* **DATA RECORDS**
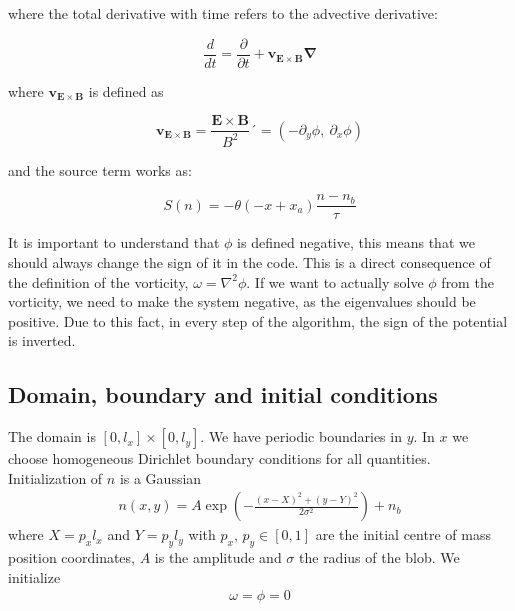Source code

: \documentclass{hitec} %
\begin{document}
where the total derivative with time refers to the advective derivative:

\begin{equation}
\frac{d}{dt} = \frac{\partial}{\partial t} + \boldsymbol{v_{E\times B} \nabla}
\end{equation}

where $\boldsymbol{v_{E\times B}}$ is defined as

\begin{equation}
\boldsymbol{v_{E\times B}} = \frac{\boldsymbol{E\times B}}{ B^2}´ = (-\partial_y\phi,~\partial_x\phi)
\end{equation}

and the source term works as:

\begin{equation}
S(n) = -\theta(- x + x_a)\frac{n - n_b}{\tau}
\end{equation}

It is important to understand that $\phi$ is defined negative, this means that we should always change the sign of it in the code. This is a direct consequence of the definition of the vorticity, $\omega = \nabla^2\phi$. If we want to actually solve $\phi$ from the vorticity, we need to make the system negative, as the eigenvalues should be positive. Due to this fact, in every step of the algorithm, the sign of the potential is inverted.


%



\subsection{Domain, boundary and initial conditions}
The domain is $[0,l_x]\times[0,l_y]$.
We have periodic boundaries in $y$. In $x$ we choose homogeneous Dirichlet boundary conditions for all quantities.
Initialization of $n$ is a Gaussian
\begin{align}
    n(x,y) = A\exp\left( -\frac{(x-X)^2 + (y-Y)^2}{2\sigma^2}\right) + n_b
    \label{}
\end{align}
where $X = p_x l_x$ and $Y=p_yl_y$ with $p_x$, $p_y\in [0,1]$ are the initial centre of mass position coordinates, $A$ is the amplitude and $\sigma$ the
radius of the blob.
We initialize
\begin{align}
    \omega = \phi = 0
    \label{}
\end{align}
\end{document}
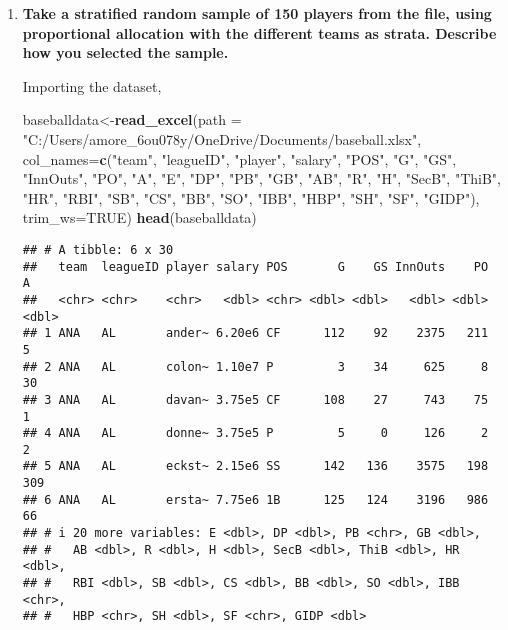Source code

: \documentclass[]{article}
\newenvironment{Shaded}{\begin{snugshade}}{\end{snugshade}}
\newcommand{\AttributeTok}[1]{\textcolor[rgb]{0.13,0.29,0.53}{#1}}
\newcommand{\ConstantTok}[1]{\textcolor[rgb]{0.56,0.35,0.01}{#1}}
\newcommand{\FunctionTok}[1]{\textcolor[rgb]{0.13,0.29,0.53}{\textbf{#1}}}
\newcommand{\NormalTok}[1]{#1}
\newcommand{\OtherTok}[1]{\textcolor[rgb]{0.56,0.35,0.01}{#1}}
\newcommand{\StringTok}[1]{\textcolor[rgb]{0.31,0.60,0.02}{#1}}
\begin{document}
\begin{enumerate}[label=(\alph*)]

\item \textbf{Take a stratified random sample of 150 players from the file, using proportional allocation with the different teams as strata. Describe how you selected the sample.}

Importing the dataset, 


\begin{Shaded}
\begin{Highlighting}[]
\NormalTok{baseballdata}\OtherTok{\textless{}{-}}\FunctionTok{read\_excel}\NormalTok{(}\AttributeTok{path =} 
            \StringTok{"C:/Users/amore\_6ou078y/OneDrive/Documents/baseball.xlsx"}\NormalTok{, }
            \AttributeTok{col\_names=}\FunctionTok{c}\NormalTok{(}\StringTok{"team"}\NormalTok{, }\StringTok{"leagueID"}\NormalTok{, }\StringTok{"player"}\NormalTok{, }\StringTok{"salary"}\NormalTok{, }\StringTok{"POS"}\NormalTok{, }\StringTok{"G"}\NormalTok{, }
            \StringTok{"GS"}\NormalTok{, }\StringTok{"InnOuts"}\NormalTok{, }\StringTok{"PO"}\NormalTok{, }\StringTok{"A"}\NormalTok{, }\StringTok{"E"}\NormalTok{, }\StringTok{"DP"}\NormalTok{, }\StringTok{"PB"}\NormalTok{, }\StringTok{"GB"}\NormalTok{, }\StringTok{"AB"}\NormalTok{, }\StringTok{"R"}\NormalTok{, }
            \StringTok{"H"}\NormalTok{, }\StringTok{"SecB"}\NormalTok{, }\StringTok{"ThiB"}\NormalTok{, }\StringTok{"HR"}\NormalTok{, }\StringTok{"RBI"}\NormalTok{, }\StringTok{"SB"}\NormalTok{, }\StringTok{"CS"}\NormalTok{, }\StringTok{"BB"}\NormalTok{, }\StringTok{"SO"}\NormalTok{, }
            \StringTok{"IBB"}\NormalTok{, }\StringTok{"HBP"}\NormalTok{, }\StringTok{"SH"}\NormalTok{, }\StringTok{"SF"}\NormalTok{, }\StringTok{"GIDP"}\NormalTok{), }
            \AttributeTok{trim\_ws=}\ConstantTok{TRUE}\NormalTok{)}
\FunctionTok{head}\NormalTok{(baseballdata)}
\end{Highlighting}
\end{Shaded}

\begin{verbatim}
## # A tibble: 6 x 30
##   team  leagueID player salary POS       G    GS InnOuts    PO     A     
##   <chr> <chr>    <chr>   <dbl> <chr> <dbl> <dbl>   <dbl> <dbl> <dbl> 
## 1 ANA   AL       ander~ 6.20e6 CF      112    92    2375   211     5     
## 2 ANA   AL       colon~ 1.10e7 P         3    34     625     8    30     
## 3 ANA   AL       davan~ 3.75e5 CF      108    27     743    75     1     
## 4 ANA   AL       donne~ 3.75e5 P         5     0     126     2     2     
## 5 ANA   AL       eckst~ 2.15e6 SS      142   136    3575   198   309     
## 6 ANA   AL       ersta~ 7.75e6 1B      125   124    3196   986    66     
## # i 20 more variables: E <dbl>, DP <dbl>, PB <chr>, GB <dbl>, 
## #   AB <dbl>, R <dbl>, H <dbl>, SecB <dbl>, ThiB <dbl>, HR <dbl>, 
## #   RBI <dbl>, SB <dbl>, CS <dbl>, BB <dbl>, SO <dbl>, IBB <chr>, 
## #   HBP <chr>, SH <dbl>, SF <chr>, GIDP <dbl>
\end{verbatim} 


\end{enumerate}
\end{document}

* * *

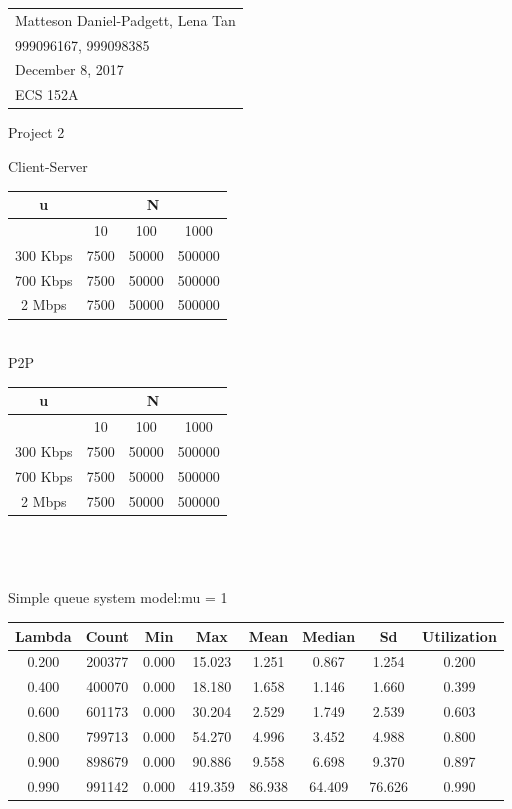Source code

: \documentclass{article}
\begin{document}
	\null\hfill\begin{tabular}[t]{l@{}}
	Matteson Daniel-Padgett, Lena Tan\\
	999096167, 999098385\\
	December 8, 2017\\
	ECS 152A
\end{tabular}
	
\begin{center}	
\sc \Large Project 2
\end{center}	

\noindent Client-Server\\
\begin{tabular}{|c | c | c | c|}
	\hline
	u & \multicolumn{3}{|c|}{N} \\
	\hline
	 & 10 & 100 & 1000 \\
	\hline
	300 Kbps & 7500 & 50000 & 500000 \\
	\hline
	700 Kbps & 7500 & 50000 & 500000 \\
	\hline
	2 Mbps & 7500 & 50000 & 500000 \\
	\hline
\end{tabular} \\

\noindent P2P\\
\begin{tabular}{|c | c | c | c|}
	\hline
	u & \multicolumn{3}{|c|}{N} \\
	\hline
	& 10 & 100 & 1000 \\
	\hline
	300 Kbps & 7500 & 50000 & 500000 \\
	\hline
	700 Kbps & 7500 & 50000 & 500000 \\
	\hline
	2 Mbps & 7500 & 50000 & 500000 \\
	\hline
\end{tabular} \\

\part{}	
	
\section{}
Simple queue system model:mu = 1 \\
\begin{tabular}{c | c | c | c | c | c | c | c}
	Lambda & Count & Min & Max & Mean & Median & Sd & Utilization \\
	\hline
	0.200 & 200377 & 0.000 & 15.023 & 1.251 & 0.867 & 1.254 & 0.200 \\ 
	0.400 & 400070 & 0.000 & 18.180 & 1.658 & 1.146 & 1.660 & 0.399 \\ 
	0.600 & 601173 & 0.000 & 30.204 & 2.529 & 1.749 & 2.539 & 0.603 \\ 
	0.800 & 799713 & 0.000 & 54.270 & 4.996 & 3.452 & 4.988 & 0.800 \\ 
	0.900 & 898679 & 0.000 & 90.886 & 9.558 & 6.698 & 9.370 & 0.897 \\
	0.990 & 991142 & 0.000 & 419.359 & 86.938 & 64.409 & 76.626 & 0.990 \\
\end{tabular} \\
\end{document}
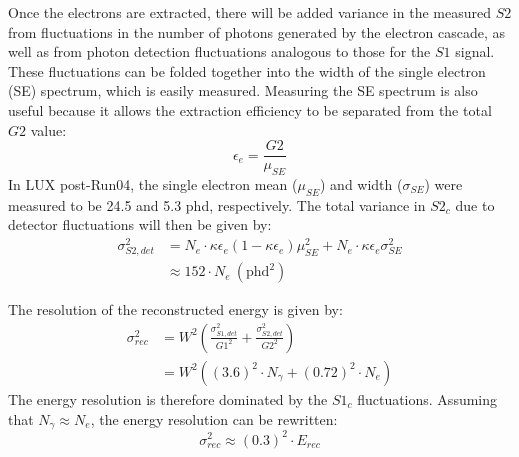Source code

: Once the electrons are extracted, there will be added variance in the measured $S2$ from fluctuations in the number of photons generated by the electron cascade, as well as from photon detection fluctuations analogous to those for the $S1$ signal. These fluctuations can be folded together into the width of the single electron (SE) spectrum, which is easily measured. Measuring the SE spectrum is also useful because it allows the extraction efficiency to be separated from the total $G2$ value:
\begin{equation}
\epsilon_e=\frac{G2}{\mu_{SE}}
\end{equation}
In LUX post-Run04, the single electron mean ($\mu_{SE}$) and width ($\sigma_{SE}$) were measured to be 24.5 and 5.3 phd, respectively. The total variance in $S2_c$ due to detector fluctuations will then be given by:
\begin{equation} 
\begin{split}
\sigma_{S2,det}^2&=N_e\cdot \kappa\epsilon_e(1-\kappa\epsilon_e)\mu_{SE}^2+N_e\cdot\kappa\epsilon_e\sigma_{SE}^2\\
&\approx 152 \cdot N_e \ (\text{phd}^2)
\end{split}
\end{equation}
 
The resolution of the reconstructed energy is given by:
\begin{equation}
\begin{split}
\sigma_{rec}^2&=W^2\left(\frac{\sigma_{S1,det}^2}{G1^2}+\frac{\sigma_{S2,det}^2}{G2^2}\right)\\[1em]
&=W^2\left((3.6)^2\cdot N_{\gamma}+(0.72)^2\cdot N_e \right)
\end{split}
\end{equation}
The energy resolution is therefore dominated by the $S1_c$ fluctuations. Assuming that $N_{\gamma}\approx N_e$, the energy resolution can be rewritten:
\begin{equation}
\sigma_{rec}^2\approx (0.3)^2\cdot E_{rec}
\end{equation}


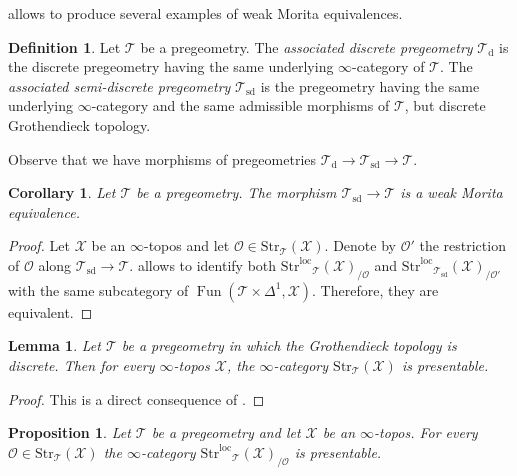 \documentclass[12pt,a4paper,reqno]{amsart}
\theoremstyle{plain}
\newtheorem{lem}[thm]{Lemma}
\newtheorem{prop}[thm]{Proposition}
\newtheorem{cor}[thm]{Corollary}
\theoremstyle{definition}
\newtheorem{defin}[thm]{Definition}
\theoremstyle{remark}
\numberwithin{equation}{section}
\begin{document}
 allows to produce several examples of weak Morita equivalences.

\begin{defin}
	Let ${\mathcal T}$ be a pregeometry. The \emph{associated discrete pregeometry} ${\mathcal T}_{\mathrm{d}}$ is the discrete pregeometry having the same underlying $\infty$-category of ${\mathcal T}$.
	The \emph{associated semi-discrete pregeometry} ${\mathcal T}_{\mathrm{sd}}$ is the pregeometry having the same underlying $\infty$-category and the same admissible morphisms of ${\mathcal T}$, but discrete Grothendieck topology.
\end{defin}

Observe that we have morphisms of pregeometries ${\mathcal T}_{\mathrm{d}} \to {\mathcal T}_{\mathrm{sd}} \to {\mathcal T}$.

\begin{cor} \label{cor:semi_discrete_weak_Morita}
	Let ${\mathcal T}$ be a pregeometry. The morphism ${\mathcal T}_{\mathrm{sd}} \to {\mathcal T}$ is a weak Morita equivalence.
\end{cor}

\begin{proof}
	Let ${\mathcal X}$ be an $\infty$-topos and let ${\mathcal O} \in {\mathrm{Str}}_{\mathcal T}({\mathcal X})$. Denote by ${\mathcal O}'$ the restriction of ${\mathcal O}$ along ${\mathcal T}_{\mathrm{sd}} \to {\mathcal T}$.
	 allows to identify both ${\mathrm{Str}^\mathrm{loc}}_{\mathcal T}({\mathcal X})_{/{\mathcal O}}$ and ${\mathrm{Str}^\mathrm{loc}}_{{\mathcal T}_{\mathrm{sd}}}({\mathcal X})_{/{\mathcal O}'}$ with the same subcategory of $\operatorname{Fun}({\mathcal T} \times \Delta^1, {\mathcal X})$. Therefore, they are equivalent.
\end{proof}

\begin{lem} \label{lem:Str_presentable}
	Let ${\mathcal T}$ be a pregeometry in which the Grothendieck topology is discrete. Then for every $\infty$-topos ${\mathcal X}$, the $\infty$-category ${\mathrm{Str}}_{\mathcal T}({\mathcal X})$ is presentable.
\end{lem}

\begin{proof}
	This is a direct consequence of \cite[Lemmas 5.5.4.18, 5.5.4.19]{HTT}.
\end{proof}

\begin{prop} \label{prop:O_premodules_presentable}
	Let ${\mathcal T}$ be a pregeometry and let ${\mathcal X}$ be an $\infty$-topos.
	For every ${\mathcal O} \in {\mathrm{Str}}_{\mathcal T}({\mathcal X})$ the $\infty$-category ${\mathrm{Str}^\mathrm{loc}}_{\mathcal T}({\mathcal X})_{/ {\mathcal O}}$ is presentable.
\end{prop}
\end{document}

==

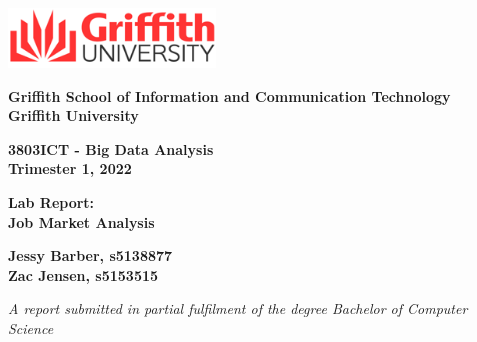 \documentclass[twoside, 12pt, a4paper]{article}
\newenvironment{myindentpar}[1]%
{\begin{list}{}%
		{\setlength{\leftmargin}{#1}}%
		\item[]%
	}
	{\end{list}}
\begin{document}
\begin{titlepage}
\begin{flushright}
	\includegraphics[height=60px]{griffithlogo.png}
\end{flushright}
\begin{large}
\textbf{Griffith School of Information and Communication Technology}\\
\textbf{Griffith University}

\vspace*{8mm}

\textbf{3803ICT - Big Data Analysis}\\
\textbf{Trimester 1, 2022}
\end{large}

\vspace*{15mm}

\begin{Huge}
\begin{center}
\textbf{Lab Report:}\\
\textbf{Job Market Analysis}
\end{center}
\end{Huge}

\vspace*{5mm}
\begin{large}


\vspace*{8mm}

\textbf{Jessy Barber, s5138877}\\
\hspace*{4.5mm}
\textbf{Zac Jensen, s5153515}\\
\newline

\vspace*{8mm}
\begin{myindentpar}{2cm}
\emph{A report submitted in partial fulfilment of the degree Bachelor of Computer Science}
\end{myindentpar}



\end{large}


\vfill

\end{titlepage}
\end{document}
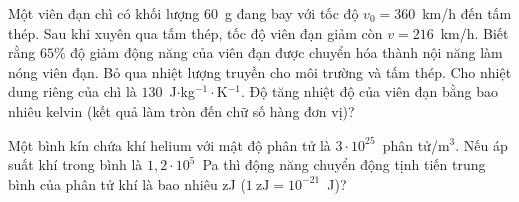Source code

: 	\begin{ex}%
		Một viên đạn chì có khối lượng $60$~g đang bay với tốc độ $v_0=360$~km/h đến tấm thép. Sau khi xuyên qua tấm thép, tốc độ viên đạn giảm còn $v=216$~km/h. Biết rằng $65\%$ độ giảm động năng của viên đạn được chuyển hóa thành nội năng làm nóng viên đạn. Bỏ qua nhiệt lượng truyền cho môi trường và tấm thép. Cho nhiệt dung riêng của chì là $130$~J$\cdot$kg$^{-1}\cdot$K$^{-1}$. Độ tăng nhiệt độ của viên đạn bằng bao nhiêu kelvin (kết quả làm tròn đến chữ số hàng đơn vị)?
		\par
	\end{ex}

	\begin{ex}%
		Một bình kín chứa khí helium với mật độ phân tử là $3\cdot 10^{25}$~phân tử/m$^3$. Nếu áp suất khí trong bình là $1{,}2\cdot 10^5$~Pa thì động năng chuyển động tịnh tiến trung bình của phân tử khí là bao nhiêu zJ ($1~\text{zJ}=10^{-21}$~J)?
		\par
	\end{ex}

* **TASK REQUIREMENTS**
Where a line of the records contains the word "defined", copy that line.

* **OUTPUT**
where $\boldsymbol{v_{E\times B}}$ is defined as
It is important to understand that $\phi$ is defined negative, this means that we should always change the sign of it in the code. This is a direct consequence of the definition of the vorticity, $\omega = \nabla^2\phi$. If we want to actually solve $\phi$ from the vorticity, we need to make the system negative, as the eigenvalues should be positive. Due to this fact, in every step of the algorithm, the sign of the potential is inverted.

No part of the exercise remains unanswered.